◆ **Problem details**: Transcribe every record in full, keeping it exactly the same.
*** Dataset content Section Begins ***
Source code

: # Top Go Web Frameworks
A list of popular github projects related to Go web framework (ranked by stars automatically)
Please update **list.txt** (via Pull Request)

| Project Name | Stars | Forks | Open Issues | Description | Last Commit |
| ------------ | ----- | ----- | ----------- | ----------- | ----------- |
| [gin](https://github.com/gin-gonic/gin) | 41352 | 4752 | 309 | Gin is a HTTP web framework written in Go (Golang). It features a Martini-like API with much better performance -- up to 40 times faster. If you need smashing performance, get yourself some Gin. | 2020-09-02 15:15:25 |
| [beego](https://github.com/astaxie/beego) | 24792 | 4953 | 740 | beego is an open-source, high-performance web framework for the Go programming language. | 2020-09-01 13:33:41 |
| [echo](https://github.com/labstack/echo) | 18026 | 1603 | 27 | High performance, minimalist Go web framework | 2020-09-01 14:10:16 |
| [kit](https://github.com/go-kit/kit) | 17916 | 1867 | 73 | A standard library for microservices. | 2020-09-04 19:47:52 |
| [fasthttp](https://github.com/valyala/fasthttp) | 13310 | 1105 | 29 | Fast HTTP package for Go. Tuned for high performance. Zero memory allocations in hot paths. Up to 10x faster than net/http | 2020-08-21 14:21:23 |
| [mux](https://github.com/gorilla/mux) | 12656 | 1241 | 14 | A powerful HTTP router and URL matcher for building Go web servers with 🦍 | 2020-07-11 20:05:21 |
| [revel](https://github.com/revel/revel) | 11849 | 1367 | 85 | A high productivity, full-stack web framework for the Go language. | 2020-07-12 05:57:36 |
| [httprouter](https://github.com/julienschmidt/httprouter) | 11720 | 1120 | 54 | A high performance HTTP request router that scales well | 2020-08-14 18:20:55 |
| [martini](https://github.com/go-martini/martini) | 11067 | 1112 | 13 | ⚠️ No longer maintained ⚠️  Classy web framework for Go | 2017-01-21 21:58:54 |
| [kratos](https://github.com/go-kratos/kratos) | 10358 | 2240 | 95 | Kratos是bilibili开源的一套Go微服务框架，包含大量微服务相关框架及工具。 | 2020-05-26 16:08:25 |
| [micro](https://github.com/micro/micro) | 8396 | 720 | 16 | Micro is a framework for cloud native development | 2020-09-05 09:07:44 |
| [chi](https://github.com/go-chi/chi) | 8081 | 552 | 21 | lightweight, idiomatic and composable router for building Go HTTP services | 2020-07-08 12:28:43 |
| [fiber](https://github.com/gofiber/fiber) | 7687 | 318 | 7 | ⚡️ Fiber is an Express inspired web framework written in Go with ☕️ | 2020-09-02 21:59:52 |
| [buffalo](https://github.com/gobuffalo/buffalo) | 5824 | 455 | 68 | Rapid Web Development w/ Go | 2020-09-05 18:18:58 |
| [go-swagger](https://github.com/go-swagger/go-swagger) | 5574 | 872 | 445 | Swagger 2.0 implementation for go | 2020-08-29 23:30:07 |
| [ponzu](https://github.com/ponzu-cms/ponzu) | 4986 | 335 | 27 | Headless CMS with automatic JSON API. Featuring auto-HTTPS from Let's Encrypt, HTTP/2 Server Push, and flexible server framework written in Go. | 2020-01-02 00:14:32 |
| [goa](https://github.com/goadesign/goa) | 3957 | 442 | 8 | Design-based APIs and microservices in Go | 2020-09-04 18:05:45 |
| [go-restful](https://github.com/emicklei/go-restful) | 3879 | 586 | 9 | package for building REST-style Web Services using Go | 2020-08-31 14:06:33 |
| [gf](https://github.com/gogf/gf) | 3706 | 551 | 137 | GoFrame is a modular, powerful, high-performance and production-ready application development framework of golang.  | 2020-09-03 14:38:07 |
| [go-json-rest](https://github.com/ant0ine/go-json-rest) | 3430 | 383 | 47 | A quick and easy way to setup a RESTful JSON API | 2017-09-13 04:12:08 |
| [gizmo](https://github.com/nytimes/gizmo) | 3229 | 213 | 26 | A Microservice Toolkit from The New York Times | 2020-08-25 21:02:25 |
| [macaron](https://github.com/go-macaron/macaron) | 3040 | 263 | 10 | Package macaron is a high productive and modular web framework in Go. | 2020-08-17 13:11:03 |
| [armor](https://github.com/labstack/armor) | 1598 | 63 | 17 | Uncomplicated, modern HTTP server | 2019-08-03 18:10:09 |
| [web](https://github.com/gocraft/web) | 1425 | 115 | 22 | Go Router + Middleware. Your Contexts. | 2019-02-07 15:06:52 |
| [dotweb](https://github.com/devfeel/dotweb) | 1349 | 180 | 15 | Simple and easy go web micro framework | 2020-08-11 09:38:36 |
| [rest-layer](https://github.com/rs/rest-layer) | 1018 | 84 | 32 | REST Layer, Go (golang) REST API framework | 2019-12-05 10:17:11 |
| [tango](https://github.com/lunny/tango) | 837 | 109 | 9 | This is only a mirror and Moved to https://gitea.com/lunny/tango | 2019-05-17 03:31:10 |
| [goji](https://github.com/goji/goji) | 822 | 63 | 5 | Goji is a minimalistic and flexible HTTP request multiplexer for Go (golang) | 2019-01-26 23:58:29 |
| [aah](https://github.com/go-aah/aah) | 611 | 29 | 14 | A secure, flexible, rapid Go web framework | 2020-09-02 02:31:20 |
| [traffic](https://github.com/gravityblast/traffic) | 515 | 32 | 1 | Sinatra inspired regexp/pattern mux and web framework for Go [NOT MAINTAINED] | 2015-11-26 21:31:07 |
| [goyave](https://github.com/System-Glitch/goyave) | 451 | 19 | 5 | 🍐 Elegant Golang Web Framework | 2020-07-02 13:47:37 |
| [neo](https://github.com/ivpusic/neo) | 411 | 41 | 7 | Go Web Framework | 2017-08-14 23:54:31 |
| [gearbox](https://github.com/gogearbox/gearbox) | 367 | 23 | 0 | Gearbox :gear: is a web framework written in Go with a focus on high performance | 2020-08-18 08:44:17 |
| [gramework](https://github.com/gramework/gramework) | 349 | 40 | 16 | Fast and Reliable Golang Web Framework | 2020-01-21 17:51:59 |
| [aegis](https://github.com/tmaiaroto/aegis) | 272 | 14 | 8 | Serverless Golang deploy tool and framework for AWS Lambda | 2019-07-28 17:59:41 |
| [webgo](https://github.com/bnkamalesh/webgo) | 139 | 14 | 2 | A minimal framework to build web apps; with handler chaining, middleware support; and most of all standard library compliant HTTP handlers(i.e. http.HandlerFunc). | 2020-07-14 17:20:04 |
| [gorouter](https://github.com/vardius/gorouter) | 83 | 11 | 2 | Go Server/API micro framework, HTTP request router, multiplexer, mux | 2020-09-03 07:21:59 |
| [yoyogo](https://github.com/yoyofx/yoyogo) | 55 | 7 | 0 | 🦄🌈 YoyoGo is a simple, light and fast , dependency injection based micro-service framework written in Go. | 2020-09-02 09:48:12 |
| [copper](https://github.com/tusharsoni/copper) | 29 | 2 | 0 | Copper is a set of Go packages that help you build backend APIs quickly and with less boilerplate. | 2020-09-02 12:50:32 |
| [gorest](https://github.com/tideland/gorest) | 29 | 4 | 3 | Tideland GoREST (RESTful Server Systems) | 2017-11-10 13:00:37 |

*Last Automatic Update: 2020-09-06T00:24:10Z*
*** Dataset content Section Ends ***
◆ **Task solution**:
Source code

: # Top Go Web Frameworks
A list of popular github projects related to Go web framework (ranked by stars automatically)
Please update **list.txt** (via Pull Request)

| Project Name | Stars | Forks | Open Issues | Description | Last Commit |
| ------------ | ----- | ----- | ----------- | ----------- | ----------- |
| [gin](https://github.com/gin-gonic/gin) | 41352 | 4752 | 309 | Gin is a HTTP web framework written in Go (Golang). It features a Martini-like API with much better performance -- up to 40 times faster. If you need smashing performance, get yourself some Gin. | 2020-09-02 15:15:25 |
| [beego](https://github.com/astaxie/beego) | 24792 | 4953 | 740 | beego is an open-source, high-performance web framework for the Go programming language. | 2020-09-01 13:33:41 |
| [echo](https://github.com/labstack/echo) | 18026 | 1603 | 27 | High performance, minimalist Go web framework | 2020-09-01 14:10:16 |
| [kit](https://github.com/go-kit/kit) | 17916 | 1867 | 73 | A standard library for microservices. | 2020-09-04 19:47:52 |
| [fasthttp](https://github.com/valyala/fasthttp) | 13310 | 1105 | 29 | Fast HTTP package for Go. Tuned for high performance. Zero memory allocations in hot paths. Up to 10x faster than net/http | 2020-08-21 14:21:23 |
| [mux](https://github.com/gorilla/mux) | 12656 | 1241 | 14 | A powerful HTTP router and URL matcher for building Go web servers with 🦍 | 2020-07-11 20:05:21 |
| [revel](https://github.com/revel/revel) | 11849 | 1367 | 85 | A high productivity, full-stack web framework for the Go language. | 2020-07-12 05:57:36 |
| [httprouter](https://github.com/julienschmidt/httprouter) | 11720 | 1120 | 54 | A high performance HTTP request router that scales well | 2020-08-14 18:20:55 |
| [martini](https://github.com/go-martini/martini) | 11067 | 1112 | 13 | ⚠️ No longer maintained ⚠️  Classy web framework for Go | 2017-01-21 21:58:54 |
| [kratos](https://github.com/go-kratos/kratos) | 10358 | 2240 | 95 | Kratos是bilibili开源的一套Go微服务框架，包含大量微服务相关框架及工具。 | 2020-05-26 16:08:25 |
| [micro](https://github.com/micro/micro) | 8396 | 720 | 16 | Micro is a framework for cloud native development | 2020-09-05 09:07:44 |
| [chi](https://github.com/go-chi/chi) | 8081 | 552 | 21 | lightweight, idiomatic and composable router for building Go HTTP services | 2020-07-08 12:28:43 |
| [fiber](https://github.com/gofiber/fiber) | 7687 | 318 | 7 | ⚡️ Fiber is an Express inspired web framework written in Go with ☕️ | 2020-09-02 21:59:52 |
| [buffalo](https://github.com/gobuffalo/buffalo) | 5824 | 455 | 68 | Rapid Web Development w/ Go | 2020-09-05 18:18:58 |
| [go-swagger](https://github.com/go-swagger/go-swagger) | 5574 | 872 | 445 | Swagger 2.0 implementation for go | 2020-08-29 23:30:07 |
| [ponzu](https://github.com/ponzu-cms/ponzu) | 4986 | 335 | 27 | Headless CMS with automatic JSON API. Featuring auto-HTTPS from Let's Encrypt, HTTP/2 Server Push, and flexible server framework written in Go. | 2020-01-02 00:14:32 |
| [goa](https://github.com/goadesign/goa) | 3957 | 442 | 8 | Design-based APIs and microservices in Go | 2020-09-04 18:05:45 |
| [go-restful](https://github.com/emicklei/go-restful) | 3879 | 586 | 9 | package for building REST-style Web Services using Go | 2020-08-31 14:06:33 |
| [gf](https://github.com/gogf/gf) | 3706 | 551 | 137 | GoFrame is a modular, powerful, high-performance and production-ready application development framework of golang.  | 2020-09-03 14:38:07 |
| [go-json-rest](https://github.com/ant0ine/go-json-rest) | 3430 | 383 | 47 | A quick and easy way to setup a RESTful JSON API | 2017-09-13 04:12:08 |
| [gizmo](https://github.com/nytimes/gizmo) | 3229 | 213 | 26 | A Microservice Toolkit from The New York Times | 2020-08-25 21:02:25 |
| [macaron](https://github.com/go-macaron/macaron) | 3040 | 263 | 10 | Package macaron is a high productive and modular web framework in Go. | 2020-08-17 13:11:03 |
| [armor](https://github.com/labstack/armor) | 1598 | 63 | 17 | Uncomplicated, modern HTTP server | 2019-08-03 18:10:09 |
| [web](https://github.com/gocraft/web) | 1425 | 115 | 22 | Go Router + Middleware. Your Contexts. | 2019-02-07 15:06:52 |
| [dotweb](https://github.com/devfeel/dotweb) | 1349 | 180 | 15 | Simple and easy go web micro framework | 2020-08-11 09:38:36 |
| [rest-layer](https://github.com/rs/rest-layer) | 1018 | 84 | 32 | REST Layer, Go (golang) REST API framework | 2019-12-05 10:17:11 |
| [tango](https://github.com/lunny/tango) | 837 | 109 | 9 | This is only a mirror and Moved to https://gitea.com/lunny/tango | 2019-05-17 03:31:10 |
| [goji](https://github.com/goji/goji) | 822 | 63 | 5 | Goji is a minimalistic and flexible HTTP request multiplexer for Go (golang) | 2019-01-26 23:58:29 |
| [aah](https://github.com/go-aah/aah) | 611 | 29 | 14 | A secure, flexible, rapid Go web framework | 2020-09-02 02:31:20 |
| [traffic](https://github.com/gravityblast/traffic) | 515 | 32 | 1 | Sinatra inspired regexp/pattern mux and web framework for Go [NOT MAINTAINED] | 2015-11-26 21:31:07 |
| [goyave](https://github.com/System-Glitch/goyave) | 451 | 19 | 5 | 🍐 Elegant Golang Web Framework | 2020-07-02 13:47:37 |
| [neo](https://github.com/ivpusic/neo) | 411 | 41 | 7 | Go Web Framework | 2017-08-14 23:54:31 |
| [gearbox](https://github.com/gogearbox/gearbox) | 367 | 23 | 0 | Gearbox :gear: is a web framework written in Go with a focus on high performance | 2020-08-18 08:44:17 |
| [gramework](https://github.com/gramework/gramework) | 349 | 40 | 16 | Fast and Reliable Golang Web Framework | 2020-01-21 17:51:59 |
| [aegis](https://github.com/tmaiaroto/aegis) | 272 | 14 | 8 | Serverless Golang deploy tool and framework for AWS Lambda | 2019-07-28 17:59:41 |
| [webgo](https://github.com/bnkamalesh/webgo) | 139 | 14 | 2 | A minimal framework to build web apps; with handler chaining, middleware support; and most of all standard library compliant HTTP handlers(i.e. http.HandlerFunc). | 2020-07-14 17:20:04 |
| [gorouter](https://github.com/vardius/gorouter) | 83 | 11 | 2 | Go Server/API micro framework, HTTP request router, multiplexer, mux | 2020-09-03 07:21:59 |
| [yoyogo](https://github.com/yoyofx/yoyogo) | 55 | 7 | 0 | 🦄🌈 YoyoGo is a simple, light and fast , dependency injection based micro-service framework written in Go. | 2020-09-02 09:48:12 |
| [copper](https://github.com/tusharsoni/copper) | 29 | 2 | 0 | Copper is a set of Go packages that help you build backend APIs quickly and with less boilerplate. | 2020-09-02 12:50:32 |
| [gorest](https://github.com/tideland/gorest) | 29 | 4 | 3 | Tideland GoREST (RESTful Server Systems) | 2017-11-10 13:00:37 |

*Last Automatic Update: 2020-09-06T00:24:10Z*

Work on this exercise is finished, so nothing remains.